2007 GSA Denver Annual Meeting (28–31 October 2007)

Paper No. 14
Presentation Time: 5:15 PM


PALACIOS-FEST, Manuel R.1, NEGRINI, Robert M.2, BARON, Dirk2 and SCHNEIDER, Christine L.3, (1)Terra Nostra Earth Sciences Research, LLC, P.O. Box 37195, Tucson, AZ 85740-7195, (2)Department of Physics and Geology, California State University, Bakersfield, 62 SCI, 9001 Stockdale Highway, Bakersfield, CA 93311, (3)Department of Geology, University of California, Davis, One Shields Avenue, Davis, CA 95616, mrpalacios@tnesr.com

During the summer of 2005, two 15 m cores were collected from the west side of the Tulare Lake basin near Kettleman City, CA. One core was taken adjacent to a 2.5 m deep trench excavated into the stratigraphy lakeward of a prominent highstand shoreline informally named the Rambla shoreline. The upper part of this core replicated the stratigraphy from this trench including several lacustrine units indicative of lake-level variations during the Holocene. The stratigraphy of the lower part of the core consists of red bed alluvial fan sediments including a coarse-grained layer containing redeposited Tertiary marine fossils (e.g., echinoderms and molluscs) from the Kettleman Hills.
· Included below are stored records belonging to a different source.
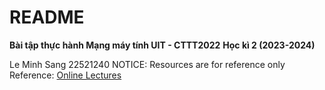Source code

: # README

**Bài tập thực hành Mạng máy tính UIT - CTTT2022**
**Học kì 2 (2023-2024)**

Le Minh Sang 22521240
NOTICE: Resources are for reference only
Reference: [Online Lectures](https://gaia.cs.umass.edu/kurose_ross/online_lectures.htm?fbclid=IwZXh0bgNhZW0CMTAAAR1rS8GjZ0ZheoiwAS7X2SbbJ8SntTCu8JUB5Crv9dge576LdEf9tAuwYwo_aem_JrDeCg03B5E_C8VlkzDvWA)
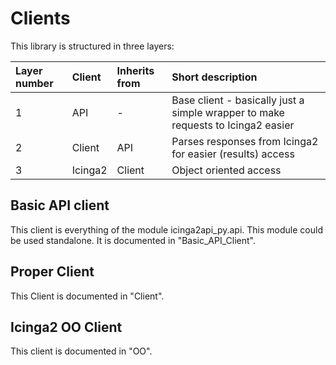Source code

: # Clients
This library is structured in three layers:

| Layer number | Client | Inherits from | Short description |
|:------------ |:------ |:------------- |:----------------- |
| 1 | API | - | Base client - basically just a simple wrapper to make requests to Icinga2 easier |
| 2 | Client | API | Parses responses from Icinga2 for easier (results) access |
| 3 | Icinga2 | Client | Object oriented access |

## Basic API client
This client is everything of the module icinga2api_py.api. This module could be used standalone.
It is documented in "Basic_API_Client".

## Proper Client
This Client is documented in "Client".

## Icinga2 OO Client
This client is documented in "OO".
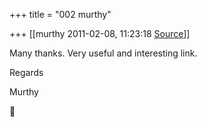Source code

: +++
title = "002 murthy"

+++
[[murthy	2011-02-08, 11:23:18 [Source](https://groups.google.com/g/samskrita/c/zyGWhePV0go)]]



Many thanks. Very useful and interesting link.

Regards

Murthy



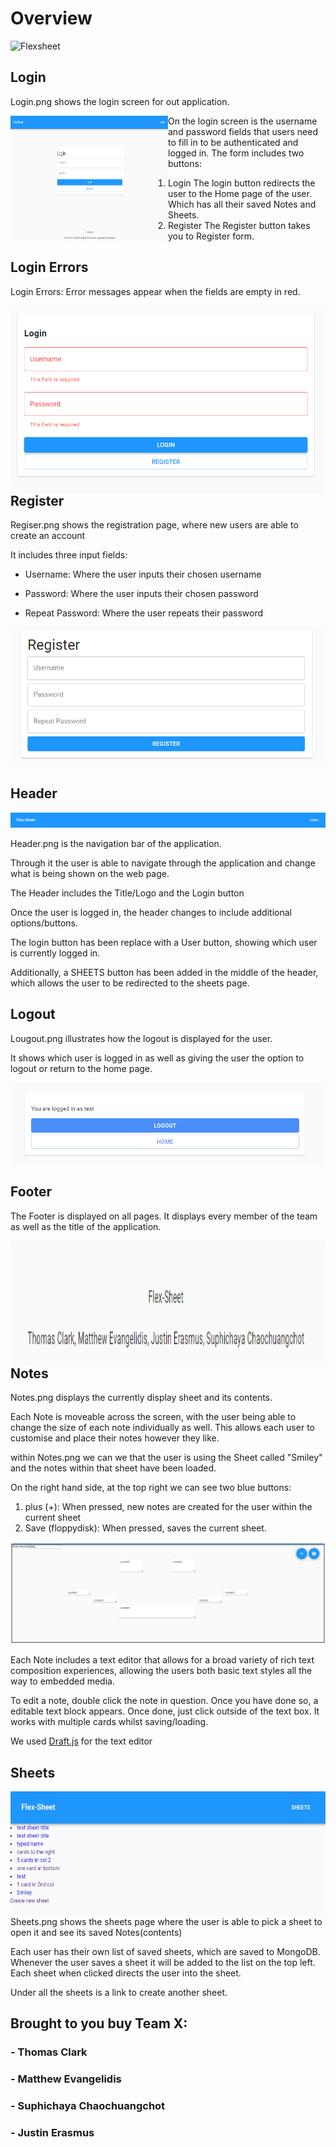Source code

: # Overview

![Flexsheet](https://media.giphy.com/media/LZmF7wsbGJISHRylUx/giphy.gif)


## Login

Login.png shows the login screen for out application.

<img align="left" width="50%" height="200" src="login.png">

On the login screen is the username and password fields that users need to fill in to be authenticated and logged in.
The form includes two buttons:
1. Login
The login button redirects the user to the Home page of the user. Which has all their saved Notes and Sheets.
2. Register
The Register button takes you to Register form. <br />


## Login Errors

Login Errors: Error messages appear when the fields are empty in red.

<img align="left" height="300" src="login_auth.png"> <br />



## Register

Regiser.png shows the registration page, where new users are able to create an account

It includes three input fields:

- Username: Where the user inputs their chosen username

- Password: Where the user inputs their chosen password

- Repeat Password: Where the user repeats their password

<!-- <img align="left" height="200" src="register.png"> -->
![Registration](register.png)

## Header


![Header/navbar](Header.png)

Header.png is the navigation bar of the application.

Through it the user is able to navigate through the application and change what is being shown on the web page.

The Header includes the Title/Logo and the Login button

Once the user is logged in, the header changes to include additional options/buttons.

The login button has been replace with a User button, showing which user is currently logged in.

Additionally, a SHEETS button has been added in the middle of the header, which allows the user to be redirected to the sheets page.


## Logout

Lougout.png illustrates how the logout is displayed for the user.

It shows which user is logged in as well as giving the user the option to logout or return to the home page.


![Logout](logout.png)

## Footer

The Footer is displayed on all pages.
It displays every member of the team as well as the title of the application.

<!-- ![Footer](Footer.png) -->
<img align="left" height="200" src="Footer.png">


## Notes

Notes.png displays the currently display sheet and its contents.

Each Note is moveable across the screen, with the user being able to change the size of each note individually as well.
This allows each user to customise and place their notes however they like.

within Notes.png we can we that the user is using the Sheet called "Smiley" and the notes within that sheet have been loaded.

On the right hand side, at the top right we can see two blue buttons:

1. plus (+): When pressed, new notes are created for the user within the current sheet
2. Save (floppydisk): When pressed, saves the current sheet.

![Notes](notes.png)

Each Note includes a text editor that allows for a broad variety of rich text composition experiences, allowing the users both basic text styles all the way to embedded media.

To edit a note, double click the note in question. Once you have done so, a editable text block appears.
Once done, just click outside of the text box.
It works with multiple cards whilst saving/loading.

We used [Draft.js](https://draftjs.org/) for the text editor



## Sheets

<img align="left" height="200" src="sheets.png">

Sheets.png shows the sheets page where the user is able to pick a sheet to open it and see its saved Notes(contents)

Each user has their own list of saved sheets, which are saved to MongoDB. Whenever the user saves a sheet it will be added to the list 
on the top left. Each sheet when clicked directs the user into the sheet.


Under all the sheets is a link to create another sheet.

<!-- ![Sheets](sheets.png) -->


## Brought to you buy Team X:
### - Thomas Clark
### - Matthew Evangelidis
### - Suphichaya Chaochuangchot
### - Justin Erasmus






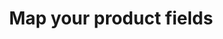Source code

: ---
title: "Map your product fields"
name: "sourcemeta_sageone"
key: "param_product_field_map"
description: "If you want to use ':' in the option name as the key value for options, do not include the product-&gt;options property. Changes made to Category names and Price Tiers on SageOne will only Update in Stock2Shop if the Sync token is set back and a fetch is performed."
user_friendly_description: "Map the product fields in Sage Business Cloud Accounting to product fields in Stock2Shop when syncing products."
default: "{
&quot;source&quot;: {
&quot;source_product_code&quot;: &quot;TextUserField1&quot;,
&quot;product_active&quot;: &quot;Active&quot;
},
&quot;product&quot;: {
&quot;collection&quot;: &quot;Category.Description&quot;,
&quot;title&quot;: &quot;Description&quot;,
&quot;product_type&quot;: &quot;TextUserField2&quot;,
&quot;body_html&quot;: &quot;&quot;,
&quot;tags&quot;: &quot;&quot;,
&quot;vendor&quot;: &quot;&quot;,
&quot;options&quot;: [
{
&quot;value&quot;: &quot;&quot;,
&quot;name&quot;: &quot;Options&quot;,
&quot;position&quot;: 1
}
],
&quot;variants&quot;: {
&quot;source_variant_code&quot;: &quot;ID&quot;,
&quot;option1&quot;: &quot;TextUserField3&quot;,
&quot;qty&quot;: &quot;QuantityOnHand&quot;,
&quot;barcode&quot;: &quot;&quot;,
&quot;grams&quot;: &quot;&quot;,
&quot;sku&quot;: &quot;Code&quot;,
&quot;price&quot;: &quot;PriceExclusive&quot;,
&quot;price_tiers&quot;: [],
&quot;inventory_management&quot;: true
}
}
}"
values: []
tags: [sourcemeta,sageone,sage-business-cloud-accounting]
type: "meta"
process: "products"
headless: true
---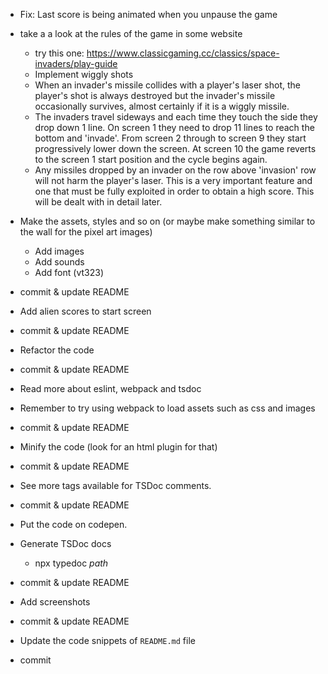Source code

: - Fix: Last score is being animated when you unpause the game

- take a a look at the rules of the game in some website
  - try this one: https://www.classicgaming.cc/classics/space-invaders/play-guide
  - Implement wiggly shots
  - When an invader's missile collides with a player's laser shot, the player's shot is always destroyed but the invader's missile occasionally survives, almost certainly if it is a wiggly missile.
  - The invaders travel sideways and each time they touch the side they drop down 1 line. On screen 1 they need to drop 11 lines to reach the bottom and 'invade'. From screen 2 through to screen 9 they start progressively lower down the screen. At screen 10 the game reverts to the screen 1 start position and the cycle begins again.
  - Any missiles dropped by an invader on the row above 'invasion' row will not harm the player's laser. This is a very important feature and one that must be fully exploited in order to obtain a high score. This will be dealt with in detail later.

- Make the assets, styles and so on (or maybe make something similar to the wall for the pixel art images)
  - Add images
  - Add sounds
  - Add font (vt323)
- commit & update README

- Add alien scores to start screen
- commit & update README

- Refactor the code
- commit & update README

- Read more about eslint, webpack and tsdoc

- Remember to try using webpack to load assets such as css and images
- commit & update README

- Minify the code (look for an html plugin for that)
- commit & update README

- See more tags available for TSDoc comments.
- commit & update README

- Put the code on codepen.

- Generate TSDoc docs
  - npx typedoc _path_
- commit & update README

- Add screenshots
- commit & update README

- Update the code snippets of `README.md` file
- commit
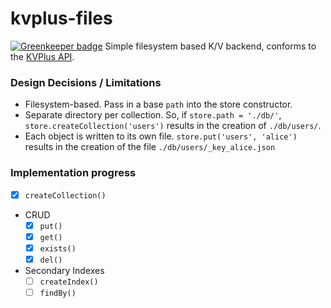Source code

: # kvplus-files

[![Greenkeeper badge](https://badges.greenkeeper.io/solid/kvplus-files.svg)](https://greenkeeper.io/)
Simple filesystem based K/V backend, conforms to the
[KVPlus API](https://github.com/interop-alliance/kvplus-js).

### Design Decisions / Limitations

* Filesystem-based. Pass in a base `path` into the store constructor.
* Separate directory per collection. So, if `store.path = './db/'`,
   `store.createCollection('users')` results in the creation of `./db/users/`.
* Each object is written to its own file.
  `store.put('users', 'alice')` results in the creation of the file
  `./db/users/_key_alice.json`

### Implementation progress

* [x] `createCollection()`
* CRUD
  - [x] `put()`
  - [x] `get()`
  - [x] `exists()`
  - [x] `del()`
* Secondary Indexes
  - [ ] `createIndex()`
  - [ ] `findBy()`
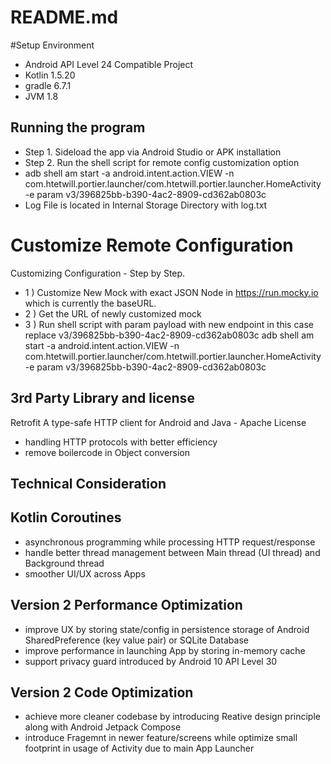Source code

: # README.md

#Setup Environment 
- Android API Level 24 Compatible Project
- Kotlin 1.5.20
- gradle 6.7.1
- JVM 1.8

## Running the program
- Step 1. Sideload the app via Android Studio or APK installation
- Step 2. Run the shell script for remote config customization option
- adb shell am start -a android.intent.action.VIEW -n com.htetwill.portier.launcher/com.htetwill.portier.launcher.HomeActivity -e param v3/396825bb-b390-4ac2-8909-cd362ab0803c
- Log File is located in Internal Storage Directory with log.txt

# Customize Remote Configuration
Customizing Configuration -  Step by Step.
- 1 ) Customize New Mock with exact JSON Node in https://run.mocky.io which is currently the baseURL.
- 2 ) Get the URL of newly customized mock 
- 3 ) Run shell script with param payload with new endpoint in this case replace v3/396825bb-b390-4ac2-8909-cd362ab0803c
 adb shell am start -a android.intent.action.VIEW -n com.htetwill.portier.launcher/com.htetwill.portier.launcher.HomeActivity -e param v3/396825bb-b390-4ac2-8909-cd362ab0803c


## 3rd Party Library and license
Retrofit A type-safe HTTP client for Android and Java - Apache License
- handling HTTP protocols with better efficiency
- remove boilercode in Object conversion

## Technical Consideration

## Kotlin Coroutines 
- asynchronous programming while processing HTTP request/response
- handle better thread management between Main thread (UI thread) and Background thread
- smoother UI/UX across Apps

## Version 2 Performance Optimization
- improve UX by storing state/config in persistence storage of Android SharedPreference (key value pair) or SQLite Database
- improve performance in launching App by storing in-memory cache
- support privacy guard introduced by Android 10 API Level 30

## Version 2 Code Optimization
- achieve more cleaner codebase by introducing Reative design principle along with Android Jetpack Compose
- introduce Fragemnt in newer feature/screens while optimize small footprint in usage of Activity due to main App Launcher
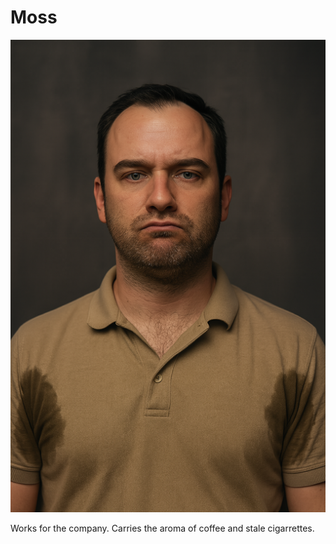 # Moss

<div class="grid" markdown>

![Portrait](./moss.png)

<div markdown>

Works for the company.
Carries the aroma of coffee and stale cigarrettes.

</div>
</div>
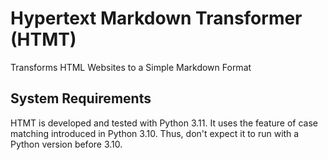 # Hypertext Markdown Transformer (HTMT)

Transforms HTML Websites to a Simple Markdown Format

## System Requirements

HTMT is developed and tested with Python 3.11.
It uses the feature of case matching introduced in Python 3.10.
Thus, don't expect it to run with a Python version before 3.10.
The second core was taken from a site transitional between the highstand shoreline and depocenter. Radiocarbon dates on bulk sediments containing micron-scale charcoal fragments suggest a sedimentation rate such that 60,000 years may be represented by the 15 m deep core. Ostracodes were scarce in the lake plain core, but four different species were found (Cyprinotus glaucus, Limnocythere paraornata, Cyprideis beaconensis, Candona patzcuaro). The presence of L. paraornata at a core depth of 6.5 m indicates that Tulare Lake water was dilute (<800 ppm TDS) sometime prior to 20,000 yr B.P. Magnetic susceptibility from the base upward to a depth of ~4.5 m in the lake-plain core varied with a peak-to-peak amplitude of 100x10-6 cgs units around a mean value of 150x10-6 cgs units. Between 4.5 m and 1 m depth susceptibility was extremely low, increasing in the uppermost meter to 50-75x10-6 cgs units. L. paraornata was found in sediments with a mean susceptibility of 150x10-6 cgs units suggesting that fresh water environments were consistent with higher values of susceptibility. If this hypothesis is correct, then a susceptibility high between 5 and 6 m may be a signature of a deep lake during the most recent glacial maximum.